Ricci and DeStefano both described the protracted journey to the Supreme Court an eye-opening education. Both still maintain the positions they staked in 2004 and 2009.

While he said he understand­s how some people might think it unfair, DeStefano steadfastl­y maintains the city took appropriat­e action when faced with clear disparate impact in the two tests and Arterton and the 2nd Circuit applied the law correctly in the city’s favor.

“We had a clear standard of law that was sustained in the district court, 2nd Circuit and (by) four of nine justices on the Supreme Court,” he said.

“The Supreme Court changed the standard of what disparate impact meant,” he said.

He asserted “the Supreme Court was searching for a case” to challenge components of the Civil Rights Act of 1964 “and Jose Cabranes gave them a case.”

Cabranes, the 2nd Circuit judge, wrote the dissenting opinion urging the Supreme Court to take the case.

Coming in, DeStefano said, he had no experience with how the Supreme Court selected cases or with “this sort of universe” of national law firms that are funded to join cases to advance a particular agenda. He said he left the case smarter about the realities of public advocacy.

Ricci said he too left more educated, starting with Arterton’s ruling.

“This was the first time I realized that a judge could be nothing more than a politician in a robe,” he said.

And the entire legal process?

“It was an education in civics. It was an education in the law. It was an education in politics. It was an education in how the world works,” Ricci said.

People familiar with the case will always identify him with it, he said.

“The general response is polarized, even still, because it is tied to race,” he said. “There are people who judge me by my race and think I’m a racist because if the case. That’s something I’m going to contend with for the rest of my life.”

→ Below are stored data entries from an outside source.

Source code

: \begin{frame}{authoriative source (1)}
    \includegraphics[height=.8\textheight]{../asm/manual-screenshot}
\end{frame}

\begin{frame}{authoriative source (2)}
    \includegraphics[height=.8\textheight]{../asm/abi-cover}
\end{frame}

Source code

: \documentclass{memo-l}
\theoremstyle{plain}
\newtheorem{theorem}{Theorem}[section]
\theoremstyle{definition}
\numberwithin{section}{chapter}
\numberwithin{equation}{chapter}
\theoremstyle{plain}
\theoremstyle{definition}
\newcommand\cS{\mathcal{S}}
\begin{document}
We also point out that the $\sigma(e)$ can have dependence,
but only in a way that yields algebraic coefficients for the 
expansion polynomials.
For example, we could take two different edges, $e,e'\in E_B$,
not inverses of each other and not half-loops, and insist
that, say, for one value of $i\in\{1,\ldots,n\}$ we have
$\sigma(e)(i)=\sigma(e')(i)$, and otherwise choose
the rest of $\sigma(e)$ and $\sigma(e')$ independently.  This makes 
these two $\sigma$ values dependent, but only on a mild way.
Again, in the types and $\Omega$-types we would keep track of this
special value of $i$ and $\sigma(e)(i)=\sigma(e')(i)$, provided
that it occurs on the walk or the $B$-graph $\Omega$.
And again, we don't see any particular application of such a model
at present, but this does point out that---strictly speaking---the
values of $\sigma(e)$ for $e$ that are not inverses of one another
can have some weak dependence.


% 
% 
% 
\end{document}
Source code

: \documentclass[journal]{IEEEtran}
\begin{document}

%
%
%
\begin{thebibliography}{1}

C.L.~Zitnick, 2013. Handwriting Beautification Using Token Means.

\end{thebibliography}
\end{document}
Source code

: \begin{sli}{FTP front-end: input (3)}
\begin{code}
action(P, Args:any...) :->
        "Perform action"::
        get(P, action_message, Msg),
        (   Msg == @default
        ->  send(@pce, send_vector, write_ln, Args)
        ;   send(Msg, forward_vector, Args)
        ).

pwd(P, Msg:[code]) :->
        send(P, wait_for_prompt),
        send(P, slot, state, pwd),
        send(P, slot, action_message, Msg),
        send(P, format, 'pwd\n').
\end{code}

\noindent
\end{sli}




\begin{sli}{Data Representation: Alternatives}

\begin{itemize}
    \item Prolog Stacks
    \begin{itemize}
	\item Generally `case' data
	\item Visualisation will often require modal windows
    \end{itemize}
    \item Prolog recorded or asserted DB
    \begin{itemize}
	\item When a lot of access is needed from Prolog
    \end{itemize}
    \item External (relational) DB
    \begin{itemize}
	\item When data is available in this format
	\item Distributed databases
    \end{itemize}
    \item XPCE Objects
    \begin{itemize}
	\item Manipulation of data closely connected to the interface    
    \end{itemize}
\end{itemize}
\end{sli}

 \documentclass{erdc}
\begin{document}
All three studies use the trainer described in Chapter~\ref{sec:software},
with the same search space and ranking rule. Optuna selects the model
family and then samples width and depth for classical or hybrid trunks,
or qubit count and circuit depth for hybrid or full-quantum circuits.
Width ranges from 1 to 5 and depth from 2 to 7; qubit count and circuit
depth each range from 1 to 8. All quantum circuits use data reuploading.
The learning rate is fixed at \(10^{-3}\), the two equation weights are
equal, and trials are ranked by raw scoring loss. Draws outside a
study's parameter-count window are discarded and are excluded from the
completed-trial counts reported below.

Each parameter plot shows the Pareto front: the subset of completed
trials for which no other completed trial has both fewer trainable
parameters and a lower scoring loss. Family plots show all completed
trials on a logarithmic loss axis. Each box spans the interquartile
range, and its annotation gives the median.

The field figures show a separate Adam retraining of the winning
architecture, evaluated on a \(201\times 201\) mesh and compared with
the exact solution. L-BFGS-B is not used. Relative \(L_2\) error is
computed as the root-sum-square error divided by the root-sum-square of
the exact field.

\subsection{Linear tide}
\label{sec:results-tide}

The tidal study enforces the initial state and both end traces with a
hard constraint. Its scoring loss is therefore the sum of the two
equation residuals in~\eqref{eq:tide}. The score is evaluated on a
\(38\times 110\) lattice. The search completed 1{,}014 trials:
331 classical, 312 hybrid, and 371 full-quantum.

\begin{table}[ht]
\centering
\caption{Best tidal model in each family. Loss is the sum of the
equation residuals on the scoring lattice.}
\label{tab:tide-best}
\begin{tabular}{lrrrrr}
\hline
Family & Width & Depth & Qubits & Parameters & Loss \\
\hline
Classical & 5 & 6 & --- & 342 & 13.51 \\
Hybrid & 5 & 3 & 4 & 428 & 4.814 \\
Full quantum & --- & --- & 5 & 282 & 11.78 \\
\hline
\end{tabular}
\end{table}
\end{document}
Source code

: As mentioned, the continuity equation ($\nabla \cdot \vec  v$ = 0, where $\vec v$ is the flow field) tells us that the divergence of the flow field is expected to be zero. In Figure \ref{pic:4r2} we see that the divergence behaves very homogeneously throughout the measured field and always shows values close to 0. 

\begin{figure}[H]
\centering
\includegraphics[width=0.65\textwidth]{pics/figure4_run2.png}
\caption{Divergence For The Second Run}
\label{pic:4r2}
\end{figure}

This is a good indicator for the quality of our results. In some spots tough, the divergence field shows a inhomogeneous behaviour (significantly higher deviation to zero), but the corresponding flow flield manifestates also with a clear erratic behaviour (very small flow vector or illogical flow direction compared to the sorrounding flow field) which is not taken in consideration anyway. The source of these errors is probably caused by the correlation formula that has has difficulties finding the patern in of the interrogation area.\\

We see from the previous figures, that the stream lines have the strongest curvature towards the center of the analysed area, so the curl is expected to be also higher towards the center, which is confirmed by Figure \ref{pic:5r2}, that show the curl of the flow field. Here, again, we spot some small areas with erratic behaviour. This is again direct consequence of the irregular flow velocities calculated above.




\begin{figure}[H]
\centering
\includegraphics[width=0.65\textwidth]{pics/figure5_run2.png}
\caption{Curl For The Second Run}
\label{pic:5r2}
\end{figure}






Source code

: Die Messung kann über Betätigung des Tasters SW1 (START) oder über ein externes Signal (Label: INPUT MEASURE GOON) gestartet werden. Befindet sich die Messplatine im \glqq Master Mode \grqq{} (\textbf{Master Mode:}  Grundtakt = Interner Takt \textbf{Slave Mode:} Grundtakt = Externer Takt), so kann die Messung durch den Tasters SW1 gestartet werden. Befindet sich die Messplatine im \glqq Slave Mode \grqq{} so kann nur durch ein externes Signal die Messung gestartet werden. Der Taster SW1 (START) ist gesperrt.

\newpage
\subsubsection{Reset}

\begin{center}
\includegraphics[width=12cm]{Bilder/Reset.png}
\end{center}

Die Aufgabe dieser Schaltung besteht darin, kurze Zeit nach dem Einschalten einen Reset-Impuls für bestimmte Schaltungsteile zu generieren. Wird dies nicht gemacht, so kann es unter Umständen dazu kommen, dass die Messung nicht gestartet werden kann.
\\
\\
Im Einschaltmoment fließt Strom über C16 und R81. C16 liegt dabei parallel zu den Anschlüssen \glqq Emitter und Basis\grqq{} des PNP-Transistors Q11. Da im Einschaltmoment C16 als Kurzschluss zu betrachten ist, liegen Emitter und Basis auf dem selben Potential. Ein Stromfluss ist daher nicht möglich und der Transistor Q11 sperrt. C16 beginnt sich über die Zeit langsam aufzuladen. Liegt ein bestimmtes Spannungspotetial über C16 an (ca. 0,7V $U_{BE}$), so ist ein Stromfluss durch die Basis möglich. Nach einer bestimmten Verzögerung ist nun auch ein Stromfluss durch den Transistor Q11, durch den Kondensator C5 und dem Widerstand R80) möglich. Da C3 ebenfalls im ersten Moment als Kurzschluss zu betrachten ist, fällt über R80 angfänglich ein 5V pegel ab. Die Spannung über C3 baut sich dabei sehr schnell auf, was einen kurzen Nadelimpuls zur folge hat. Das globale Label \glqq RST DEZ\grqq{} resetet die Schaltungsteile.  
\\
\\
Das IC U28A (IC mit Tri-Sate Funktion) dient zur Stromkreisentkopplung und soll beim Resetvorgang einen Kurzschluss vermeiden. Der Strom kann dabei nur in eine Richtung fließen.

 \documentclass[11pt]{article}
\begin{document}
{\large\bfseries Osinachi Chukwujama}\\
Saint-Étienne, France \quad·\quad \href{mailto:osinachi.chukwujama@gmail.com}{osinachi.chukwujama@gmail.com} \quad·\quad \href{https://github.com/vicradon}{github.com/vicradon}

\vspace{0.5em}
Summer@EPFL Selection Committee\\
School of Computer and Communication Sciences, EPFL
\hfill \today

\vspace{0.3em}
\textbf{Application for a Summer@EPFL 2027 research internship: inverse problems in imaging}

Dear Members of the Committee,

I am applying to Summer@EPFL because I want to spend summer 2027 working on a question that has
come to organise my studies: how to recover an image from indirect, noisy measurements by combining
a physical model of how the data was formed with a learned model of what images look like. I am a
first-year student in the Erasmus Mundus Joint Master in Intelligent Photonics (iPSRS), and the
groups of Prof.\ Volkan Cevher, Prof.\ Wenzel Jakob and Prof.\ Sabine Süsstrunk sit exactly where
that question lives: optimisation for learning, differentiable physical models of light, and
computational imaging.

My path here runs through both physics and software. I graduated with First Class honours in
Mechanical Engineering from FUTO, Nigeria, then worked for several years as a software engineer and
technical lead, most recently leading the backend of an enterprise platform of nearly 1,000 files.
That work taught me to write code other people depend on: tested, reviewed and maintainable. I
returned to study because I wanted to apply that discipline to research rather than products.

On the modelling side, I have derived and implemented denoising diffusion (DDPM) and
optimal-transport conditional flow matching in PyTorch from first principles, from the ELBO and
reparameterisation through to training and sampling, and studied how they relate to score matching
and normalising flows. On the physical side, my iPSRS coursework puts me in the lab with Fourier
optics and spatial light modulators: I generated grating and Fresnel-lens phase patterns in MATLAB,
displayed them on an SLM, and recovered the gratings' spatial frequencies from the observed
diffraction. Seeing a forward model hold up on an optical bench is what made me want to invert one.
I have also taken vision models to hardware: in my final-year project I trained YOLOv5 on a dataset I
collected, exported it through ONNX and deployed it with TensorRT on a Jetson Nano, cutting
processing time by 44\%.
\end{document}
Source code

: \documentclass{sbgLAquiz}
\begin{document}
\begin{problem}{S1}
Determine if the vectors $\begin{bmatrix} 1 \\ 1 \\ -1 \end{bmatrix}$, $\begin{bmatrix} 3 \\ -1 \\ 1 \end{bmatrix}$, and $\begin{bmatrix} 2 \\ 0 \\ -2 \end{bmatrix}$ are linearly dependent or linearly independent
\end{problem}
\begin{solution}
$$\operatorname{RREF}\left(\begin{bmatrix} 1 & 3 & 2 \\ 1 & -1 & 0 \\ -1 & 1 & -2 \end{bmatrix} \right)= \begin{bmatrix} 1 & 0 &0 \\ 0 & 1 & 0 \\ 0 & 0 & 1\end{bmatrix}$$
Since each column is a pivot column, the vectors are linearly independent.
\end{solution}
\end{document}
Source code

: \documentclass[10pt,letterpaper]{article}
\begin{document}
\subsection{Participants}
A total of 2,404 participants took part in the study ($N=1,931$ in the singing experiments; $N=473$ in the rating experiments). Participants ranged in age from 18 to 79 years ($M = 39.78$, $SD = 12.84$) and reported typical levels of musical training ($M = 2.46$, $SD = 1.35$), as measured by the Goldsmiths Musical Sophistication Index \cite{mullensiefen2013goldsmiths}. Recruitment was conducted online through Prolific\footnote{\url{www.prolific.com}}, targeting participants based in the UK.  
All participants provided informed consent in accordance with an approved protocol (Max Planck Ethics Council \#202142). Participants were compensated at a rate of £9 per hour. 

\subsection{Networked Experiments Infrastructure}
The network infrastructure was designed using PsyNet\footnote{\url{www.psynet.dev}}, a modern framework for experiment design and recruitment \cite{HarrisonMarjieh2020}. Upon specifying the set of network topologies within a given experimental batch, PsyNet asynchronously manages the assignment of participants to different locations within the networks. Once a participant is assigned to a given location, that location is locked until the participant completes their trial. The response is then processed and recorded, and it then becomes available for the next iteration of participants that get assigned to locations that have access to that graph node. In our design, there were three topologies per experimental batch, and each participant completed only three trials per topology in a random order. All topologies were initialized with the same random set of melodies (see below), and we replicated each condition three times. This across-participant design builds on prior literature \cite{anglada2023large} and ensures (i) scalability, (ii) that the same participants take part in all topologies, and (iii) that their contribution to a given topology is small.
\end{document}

He predicted the case will have lasting impact.

“I think that politician­s are still looking for ways to game the system, but the Ricci case has had a definitive impact across the country in trying to ensure testing measures skills, knowledge and abilities and gets the very best possible individual­s for command positions at the fire department.”

The way to achieve that, he said, isn’t “through quotas or gaming the system or dividing people into racial groups” but rather investing in the education of all firefighte­rs.

From DeStefano’s viewpoint, fractions of percent points often separate candidates in these tests and one-hundredths of points — “marginal distinctio­ns” — can dictate who gets promoted and who doesn’t.

Hiring and promoting top candidates and having a diverse workforce that reflects the community its serves is not mutually exclusive.

“That is not at odd with having the best people,” he said. “At the end, we all have a self interest in reconcilin­g these goals.”

DeStefano teaches a part-time at Yale University and the Ricci case comes up.

He always tells students the same thing.

“I will tell people, ‘I have a point of view on this. If you’re going to do a paper on this, you have to call Frank Ricci because he has a different point of view.

“That said, 2004 was a pretty straightfo­rward decision.”